First-ever Commercial Science Satellites to be Launched in The World in 2025

First-ever Commercial Science Satellites to be Launched in The World in 2025

After obtaining an additional £2 million, a British business hopes to deploy science satellites into space in 2025.

For the stargazers, Blue Skies Space has created a special business plan. According to the business, these will be the first-ever science satellites that use a subscription model to give academics access to data directly.

The method provides a fresh path to unlocking the mysteries of the cosmos. For access to space data, academics now rely on governmental organizations like NASA and ESA. Sadly, there is a gap between supply and demand.

For example, 1,600 requests for viewing time were received by the James Webb Telescope. Out of them, only 249 were chosen. That is equivalent to a nearly seven-to-one oversubscription.

The goal of Blue Skies Space is to close the access gap. The startup would let users access the data on an hourly basis or by offering an annual subscription.

“Our vision is not only to deliver great science, but to deliver it to any scientist around the world,” Dr Marcell Tessenyi, CEO and co-founder of Blue Skies Space, told TNW.

The Initial Satellites

Mauve is the name of the program’s initial satellite. Mauve is scheduled to debut in early 2025 and is designed to assess the activity of neighboring stars. Through analysis of the satellite’s data, researchers may discover proof that exoplanets support life.

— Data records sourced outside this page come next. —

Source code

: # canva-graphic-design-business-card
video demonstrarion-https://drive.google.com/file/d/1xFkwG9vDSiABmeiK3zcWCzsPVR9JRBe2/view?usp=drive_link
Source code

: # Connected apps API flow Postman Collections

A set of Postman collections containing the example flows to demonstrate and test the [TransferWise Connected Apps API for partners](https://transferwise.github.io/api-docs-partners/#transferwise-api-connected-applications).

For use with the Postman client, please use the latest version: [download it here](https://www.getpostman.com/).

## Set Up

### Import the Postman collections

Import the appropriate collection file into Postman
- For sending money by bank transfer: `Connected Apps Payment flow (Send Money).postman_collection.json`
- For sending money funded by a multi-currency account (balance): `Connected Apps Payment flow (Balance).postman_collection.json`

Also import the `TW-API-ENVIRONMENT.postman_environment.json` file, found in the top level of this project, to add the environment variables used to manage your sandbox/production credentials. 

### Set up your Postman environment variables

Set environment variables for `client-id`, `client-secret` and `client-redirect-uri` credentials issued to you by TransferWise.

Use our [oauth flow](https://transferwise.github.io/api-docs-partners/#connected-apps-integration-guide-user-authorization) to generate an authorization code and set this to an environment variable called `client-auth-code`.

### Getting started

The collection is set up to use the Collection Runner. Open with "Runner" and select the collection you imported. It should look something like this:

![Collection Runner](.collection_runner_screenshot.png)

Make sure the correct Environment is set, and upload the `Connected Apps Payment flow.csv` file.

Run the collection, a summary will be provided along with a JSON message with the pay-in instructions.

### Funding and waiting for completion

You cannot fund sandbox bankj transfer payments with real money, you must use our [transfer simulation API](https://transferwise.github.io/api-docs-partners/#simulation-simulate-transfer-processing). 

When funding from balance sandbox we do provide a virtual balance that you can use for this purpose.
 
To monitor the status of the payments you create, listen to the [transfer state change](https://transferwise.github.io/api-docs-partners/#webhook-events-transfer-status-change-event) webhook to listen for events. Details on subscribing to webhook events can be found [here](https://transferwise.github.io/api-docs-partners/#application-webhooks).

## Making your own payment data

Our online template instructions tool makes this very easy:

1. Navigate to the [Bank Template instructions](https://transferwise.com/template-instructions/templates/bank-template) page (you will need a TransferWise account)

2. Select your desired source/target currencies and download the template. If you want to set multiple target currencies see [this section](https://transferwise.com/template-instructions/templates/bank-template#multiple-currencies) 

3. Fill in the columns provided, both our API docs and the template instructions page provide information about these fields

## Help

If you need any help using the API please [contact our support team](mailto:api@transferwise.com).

Blue Skies Space plans to launch a whole fleet of satellites after launching Mauve into space.

The plans are becoming closer to reality with the increased funding. Contributions came from SFC Capital, a UK see-stage investor, and SPARX Space Frontier Fund, a Japanese organization. The funds will be used by Blue Skies Space to expedite the launch schedule.

Twinkle, which will provide visible and infrared spectroscopy to analyze the composition of celestial bodies, is the next scheduled event.

“With a fleet of dedicated satellites designed and implemented in short timeframes, our company model is to rapidly respond to the needs of the research community,” Tessenyi stated.

Eleven different countries’ universities and institutions have already expressed interest in this idea. These include the National Astronomical Observatory of Japan, the French Alternative Energies and Atomic Energy Commission (France), Cardiff University (UK), and Vanderbilt University (USA).